Mike’s Review: Sisters (1972)

🔪🔪🔪🔪 out of 🔪🔪🔪🔪🔪

Siamese Twins at Birth:  What the Devil hath joined together let no man cut asunder.
Directed by Brian DePalma.

In many (read: all) cases when you look back at a film that is 47 years old you’re quickly taken by its painfully dated varnish.  The dating of films, their techniques, the fashions, their soundtracks and generally their collective temperament is parked firmly in a time and place.  On rare occasion, a film is so unique and inventive that it eschews all the trappings of time and sets its own track forward.  Brian DePalma’s 1972 masterwork is that film. 

Set largely on Staten Island, Sisters follows a striking young French-Canadian model, Danielle (Margot Kidder).  Danielle is a budding model who’s taken to sleazier side of TV to pay the bills.  She finds herself on the set of a punk’d-style show where she lays down a come-hither prank on an unsuspecting advertising executive, Phillip (Lisle Wood). 
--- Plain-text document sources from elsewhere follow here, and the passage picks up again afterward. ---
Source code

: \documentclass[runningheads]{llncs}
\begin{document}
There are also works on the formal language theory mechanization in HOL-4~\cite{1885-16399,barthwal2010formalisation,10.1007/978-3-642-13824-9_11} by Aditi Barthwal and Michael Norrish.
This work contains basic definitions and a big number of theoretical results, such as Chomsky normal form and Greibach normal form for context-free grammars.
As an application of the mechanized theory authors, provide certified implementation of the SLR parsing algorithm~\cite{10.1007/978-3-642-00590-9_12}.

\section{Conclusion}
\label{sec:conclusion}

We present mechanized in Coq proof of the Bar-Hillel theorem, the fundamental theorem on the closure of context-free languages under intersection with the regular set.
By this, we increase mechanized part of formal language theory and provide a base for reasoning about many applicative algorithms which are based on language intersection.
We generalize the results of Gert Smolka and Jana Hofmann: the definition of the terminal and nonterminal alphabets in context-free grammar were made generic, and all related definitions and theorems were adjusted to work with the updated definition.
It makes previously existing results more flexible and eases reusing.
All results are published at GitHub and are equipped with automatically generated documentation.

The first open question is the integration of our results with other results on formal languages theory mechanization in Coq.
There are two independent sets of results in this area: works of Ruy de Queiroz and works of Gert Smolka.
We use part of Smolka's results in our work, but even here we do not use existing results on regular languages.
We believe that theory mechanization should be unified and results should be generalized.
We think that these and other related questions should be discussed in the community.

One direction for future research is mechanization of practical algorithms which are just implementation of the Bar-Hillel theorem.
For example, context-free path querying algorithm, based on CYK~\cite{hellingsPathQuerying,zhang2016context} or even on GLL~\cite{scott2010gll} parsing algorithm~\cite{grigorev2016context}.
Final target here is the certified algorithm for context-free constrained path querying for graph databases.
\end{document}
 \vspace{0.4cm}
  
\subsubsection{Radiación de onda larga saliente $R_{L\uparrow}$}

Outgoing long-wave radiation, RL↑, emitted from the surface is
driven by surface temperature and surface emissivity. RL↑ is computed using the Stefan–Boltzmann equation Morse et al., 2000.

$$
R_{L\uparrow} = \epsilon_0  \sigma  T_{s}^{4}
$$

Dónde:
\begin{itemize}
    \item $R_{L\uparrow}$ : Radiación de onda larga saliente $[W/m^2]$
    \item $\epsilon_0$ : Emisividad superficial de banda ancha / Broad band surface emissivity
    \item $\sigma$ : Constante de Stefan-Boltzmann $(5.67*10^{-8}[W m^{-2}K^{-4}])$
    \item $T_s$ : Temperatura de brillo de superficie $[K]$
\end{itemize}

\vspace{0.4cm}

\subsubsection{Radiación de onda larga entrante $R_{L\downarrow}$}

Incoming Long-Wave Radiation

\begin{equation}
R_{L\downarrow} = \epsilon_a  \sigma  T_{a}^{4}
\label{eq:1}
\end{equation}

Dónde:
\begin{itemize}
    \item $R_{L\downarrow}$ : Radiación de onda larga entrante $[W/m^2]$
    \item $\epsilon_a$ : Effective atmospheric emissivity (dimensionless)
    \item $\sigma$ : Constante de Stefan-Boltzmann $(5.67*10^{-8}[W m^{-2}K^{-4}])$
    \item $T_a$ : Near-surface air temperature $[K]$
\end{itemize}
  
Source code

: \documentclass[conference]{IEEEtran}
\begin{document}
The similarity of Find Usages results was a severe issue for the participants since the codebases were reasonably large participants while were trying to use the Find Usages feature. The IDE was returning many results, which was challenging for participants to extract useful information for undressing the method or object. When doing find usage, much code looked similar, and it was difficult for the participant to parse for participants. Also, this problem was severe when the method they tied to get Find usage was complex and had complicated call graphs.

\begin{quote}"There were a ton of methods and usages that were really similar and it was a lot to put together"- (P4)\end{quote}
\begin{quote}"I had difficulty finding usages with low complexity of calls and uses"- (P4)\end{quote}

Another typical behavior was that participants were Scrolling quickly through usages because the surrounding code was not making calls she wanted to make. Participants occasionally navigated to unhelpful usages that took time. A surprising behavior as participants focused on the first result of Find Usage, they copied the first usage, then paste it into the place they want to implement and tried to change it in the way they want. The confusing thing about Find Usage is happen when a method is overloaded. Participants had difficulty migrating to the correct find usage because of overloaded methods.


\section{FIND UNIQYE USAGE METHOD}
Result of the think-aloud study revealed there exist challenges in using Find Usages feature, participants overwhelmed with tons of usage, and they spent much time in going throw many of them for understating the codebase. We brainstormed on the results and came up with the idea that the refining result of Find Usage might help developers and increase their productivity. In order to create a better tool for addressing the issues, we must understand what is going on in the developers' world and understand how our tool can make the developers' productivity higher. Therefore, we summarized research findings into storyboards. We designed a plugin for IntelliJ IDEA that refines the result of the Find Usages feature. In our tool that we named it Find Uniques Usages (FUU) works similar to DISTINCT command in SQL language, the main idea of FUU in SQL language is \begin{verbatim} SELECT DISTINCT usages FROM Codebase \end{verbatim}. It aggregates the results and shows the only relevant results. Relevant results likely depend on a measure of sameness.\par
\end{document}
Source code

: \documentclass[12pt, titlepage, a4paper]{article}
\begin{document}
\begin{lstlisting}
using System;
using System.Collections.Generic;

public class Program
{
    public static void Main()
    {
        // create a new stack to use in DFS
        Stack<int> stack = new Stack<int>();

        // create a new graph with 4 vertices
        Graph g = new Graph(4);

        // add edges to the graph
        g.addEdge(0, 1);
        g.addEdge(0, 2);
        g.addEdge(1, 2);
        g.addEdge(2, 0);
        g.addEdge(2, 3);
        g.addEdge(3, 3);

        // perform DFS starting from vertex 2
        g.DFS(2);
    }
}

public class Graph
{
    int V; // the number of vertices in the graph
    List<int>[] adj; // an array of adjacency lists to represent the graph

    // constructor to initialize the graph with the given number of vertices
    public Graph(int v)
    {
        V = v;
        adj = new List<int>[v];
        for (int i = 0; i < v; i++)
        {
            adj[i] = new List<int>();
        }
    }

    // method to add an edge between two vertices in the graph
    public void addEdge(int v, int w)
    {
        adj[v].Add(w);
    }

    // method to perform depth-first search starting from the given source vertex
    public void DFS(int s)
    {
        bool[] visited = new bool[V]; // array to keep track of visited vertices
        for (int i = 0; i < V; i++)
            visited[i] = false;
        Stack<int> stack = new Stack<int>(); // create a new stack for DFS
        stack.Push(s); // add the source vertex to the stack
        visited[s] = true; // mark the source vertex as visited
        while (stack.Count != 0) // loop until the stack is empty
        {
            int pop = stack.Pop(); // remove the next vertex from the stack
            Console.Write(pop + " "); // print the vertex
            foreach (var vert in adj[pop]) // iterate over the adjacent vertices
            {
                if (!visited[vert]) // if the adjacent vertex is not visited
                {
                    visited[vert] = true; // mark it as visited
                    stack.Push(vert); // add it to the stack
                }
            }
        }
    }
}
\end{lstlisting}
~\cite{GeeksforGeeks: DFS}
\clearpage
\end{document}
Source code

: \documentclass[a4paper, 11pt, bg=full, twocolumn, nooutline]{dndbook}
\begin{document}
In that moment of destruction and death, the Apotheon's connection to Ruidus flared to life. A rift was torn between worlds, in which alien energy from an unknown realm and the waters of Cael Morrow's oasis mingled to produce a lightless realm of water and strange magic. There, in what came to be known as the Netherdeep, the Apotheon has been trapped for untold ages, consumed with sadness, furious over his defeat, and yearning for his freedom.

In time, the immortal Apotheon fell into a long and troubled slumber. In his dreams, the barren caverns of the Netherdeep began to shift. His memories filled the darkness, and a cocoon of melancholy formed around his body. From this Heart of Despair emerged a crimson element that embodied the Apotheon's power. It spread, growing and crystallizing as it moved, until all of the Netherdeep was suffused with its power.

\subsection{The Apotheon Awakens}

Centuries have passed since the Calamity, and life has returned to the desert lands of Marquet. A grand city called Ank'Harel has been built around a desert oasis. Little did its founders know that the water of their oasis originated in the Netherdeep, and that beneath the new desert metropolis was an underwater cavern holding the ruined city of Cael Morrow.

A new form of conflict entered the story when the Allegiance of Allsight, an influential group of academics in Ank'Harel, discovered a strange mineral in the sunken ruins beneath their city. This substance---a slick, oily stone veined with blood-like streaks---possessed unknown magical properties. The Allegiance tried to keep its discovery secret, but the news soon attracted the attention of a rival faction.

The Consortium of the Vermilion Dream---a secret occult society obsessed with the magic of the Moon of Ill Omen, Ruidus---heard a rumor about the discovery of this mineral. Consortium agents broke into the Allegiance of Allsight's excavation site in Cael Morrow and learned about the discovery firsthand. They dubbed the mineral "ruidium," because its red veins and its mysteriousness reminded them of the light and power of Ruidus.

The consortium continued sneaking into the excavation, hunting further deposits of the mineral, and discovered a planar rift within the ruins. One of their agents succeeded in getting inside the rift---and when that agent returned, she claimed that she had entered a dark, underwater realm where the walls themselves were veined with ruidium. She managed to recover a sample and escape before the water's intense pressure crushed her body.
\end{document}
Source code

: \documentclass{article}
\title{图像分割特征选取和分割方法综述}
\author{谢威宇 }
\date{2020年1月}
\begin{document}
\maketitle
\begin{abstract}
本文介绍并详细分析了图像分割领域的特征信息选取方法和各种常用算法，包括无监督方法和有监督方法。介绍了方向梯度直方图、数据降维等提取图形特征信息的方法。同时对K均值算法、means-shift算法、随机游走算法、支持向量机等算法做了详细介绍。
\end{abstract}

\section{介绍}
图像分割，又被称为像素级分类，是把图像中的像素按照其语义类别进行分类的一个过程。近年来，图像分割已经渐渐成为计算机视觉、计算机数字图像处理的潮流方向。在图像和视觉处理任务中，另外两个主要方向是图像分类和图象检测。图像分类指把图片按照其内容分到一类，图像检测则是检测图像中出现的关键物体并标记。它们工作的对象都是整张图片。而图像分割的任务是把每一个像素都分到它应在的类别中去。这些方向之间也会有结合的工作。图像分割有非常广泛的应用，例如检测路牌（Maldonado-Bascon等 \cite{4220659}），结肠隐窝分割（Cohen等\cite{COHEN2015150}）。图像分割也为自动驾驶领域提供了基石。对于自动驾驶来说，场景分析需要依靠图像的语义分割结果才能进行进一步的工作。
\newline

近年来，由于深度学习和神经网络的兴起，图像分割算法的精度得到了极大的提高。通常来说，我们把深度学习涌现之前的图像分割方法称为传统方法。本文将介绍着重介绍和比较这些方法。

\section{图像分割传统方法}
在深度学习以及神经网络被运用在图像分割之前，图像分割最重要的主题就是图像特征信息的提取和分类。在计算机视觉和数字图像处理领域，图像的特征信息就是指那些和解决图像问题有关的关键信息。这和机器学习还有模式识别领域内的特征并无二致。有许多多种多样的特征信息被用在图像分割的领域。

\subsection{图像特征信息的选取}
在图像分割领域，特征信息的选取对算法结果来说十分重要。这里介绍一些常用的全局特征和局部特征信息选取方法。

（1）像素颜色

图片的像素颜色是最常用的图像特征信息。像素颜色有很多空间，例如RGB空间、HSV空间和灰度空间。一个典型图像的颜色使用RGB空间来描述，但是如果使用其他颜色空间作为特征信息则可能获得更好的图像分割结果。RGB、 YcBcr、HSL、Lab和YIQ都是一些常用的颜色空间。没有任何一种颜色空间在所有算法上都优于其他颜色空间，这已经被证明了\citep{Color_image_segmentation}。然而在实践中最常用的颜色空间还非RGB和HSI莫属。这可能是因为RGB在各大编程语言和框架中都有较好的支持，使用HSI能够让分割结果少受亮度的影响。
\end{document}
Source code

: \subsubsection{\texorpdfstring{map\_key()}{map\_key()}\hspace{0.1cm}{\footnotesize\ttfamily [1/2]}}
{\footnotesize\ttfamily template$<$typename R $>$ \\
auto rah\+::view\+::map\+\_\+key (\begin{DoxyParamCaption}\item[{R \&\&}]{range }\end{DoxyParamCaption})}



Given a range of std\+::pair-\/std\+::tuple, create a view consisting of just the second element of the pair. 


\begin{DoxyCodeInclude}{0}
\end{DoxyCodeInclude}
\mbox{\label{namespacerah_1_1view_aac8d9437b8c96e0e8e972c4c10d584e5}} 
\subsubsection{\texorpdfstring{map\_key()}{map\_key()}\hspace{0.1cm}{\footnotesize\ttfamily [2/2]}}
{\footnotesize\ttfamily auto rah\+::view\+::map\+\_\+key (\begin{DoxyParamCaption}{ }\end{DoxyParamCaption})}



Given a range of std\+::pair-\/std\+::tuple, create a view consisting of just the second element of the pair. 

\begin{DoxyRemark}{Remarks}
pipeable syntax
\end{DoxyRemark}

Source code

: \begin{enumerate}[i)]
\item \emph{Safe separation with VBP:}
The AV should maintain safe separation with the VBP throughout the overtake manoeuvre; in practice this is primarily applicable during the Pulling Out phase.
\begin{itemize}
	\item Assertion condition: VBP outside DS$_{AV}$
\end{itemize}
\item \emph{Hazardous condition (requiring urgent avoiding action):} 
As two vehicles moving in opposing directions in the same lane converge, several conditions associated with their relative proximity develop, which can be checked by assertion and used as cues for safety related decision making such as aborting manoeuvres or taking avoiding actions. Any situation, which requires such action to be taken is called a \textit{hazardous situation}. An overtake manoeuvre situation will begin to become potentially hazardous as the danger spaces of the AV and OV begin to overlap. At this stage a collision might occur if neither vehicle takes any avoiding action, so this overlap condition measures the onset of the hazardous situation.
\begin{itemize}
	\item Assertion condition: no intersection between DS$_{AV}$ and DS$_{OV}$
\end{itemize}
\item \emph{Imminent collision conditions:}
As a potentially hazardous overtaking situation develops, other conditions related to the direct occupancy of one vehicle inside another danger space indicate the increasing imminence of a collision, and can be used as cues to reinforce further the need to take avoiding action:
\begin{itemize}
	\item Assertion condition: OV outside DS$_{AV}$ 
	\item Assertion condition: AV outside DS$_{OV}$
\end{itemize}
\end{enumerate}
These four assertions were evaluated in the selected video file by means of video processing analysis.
Following the show, Danielle and her new found pal Phillip find themselves back at her apartment dancing in the sheets.  While in a deep and satisfying slumber, Danielle’s new amour Phillip is awakened by two women shouting and caterwauling. Danielle discloses that her sister (conjoined twin) Dominque has arrived to celebrate their birthday and she asks Phillip to scoot to the store and grab a big-ol-bottle of psychoactive pills.  Phillip dutifully heads to the store, grabs the pills, and decides to also nab a Danielle/Dominique b-day cake.  Upon arrival back at Danielle’s apartment he settles back in for round two of amorous sheet dancing and in one of the most terrifying scenes ever Phillip is promptly stab, stab, stabbed by the psychotic Dominique lurking under the sheets of the bed. 

ATMOSfx! Woo!

In a derivative homage to Alfred Hitchcock, the entire horror show is witnessed by the next door neighbor, Grace (Jennifer Salt) who just happens to be a fledgling reporter for the local Staten Island neighborhood newspaper.  Grace won’t let this one go.  She, rightfully so, is hyper-convinced that an honest-to-god slasher got to cutting right in her own apartment complex.  She pushes the police to keep digging, she confronts Danielle, and she questions everyone within earshot. Grace is a rapid pitbull with a journalistic jones. 

Throughout, Sisters employs radical, almost unparalleled use of split-screen and multiple angles.  You’re whipped back and forth between the killer’s point-of-view, what’s right around the corner, and strange and peculiar perspectives. DePalma also employs a plagarized soundtrack ripped straight from Hitchcock celluloid.  Courtesy of one of the greatest composers of all time, Bernard Hermann (Taxi Driver, Psycho, It Lives Again, Vertigo and countless others), all of Sister’s scenes are punctuated by shrieking strings, punchy jump scares, and audio massacre. 

SPOILER ALERT

Eventually, Grace’s Scooby-Doo-like mystery solving pays off.  She unearths the true secret behind Danielle and Dominique — they were the first ever Canadian conjoined twins.  Gasp!  One is good, one is EVIL. But, both were the subject to the freaky experimentation in an experimental French-Canadian mental institution.  Grace’s do-gooder reporter sensibilities eventually push her towards the French-Canadian mental institution where she’s IN-voluntarily committed to the weirdo nuthouse. For good measure DePalma punctuates Grace’s stay with lots of manufactured and grainy newsreel footage, psychedelic dreams, and terrifying scares. 

Call it derivative, call it genius, call it both.  Because, the end of the day Sisters is a jarringly unique film that’s never really been replicated.  Inventive tracking shots (one lasting almost six minutes), surreal dream sequences, and Greek tragedy with a horror gimmick. DePalma gives you all of these things in a nice, neat, and tiddy package.  You might think you’ve seen a film like Sisters, but you really haven’t.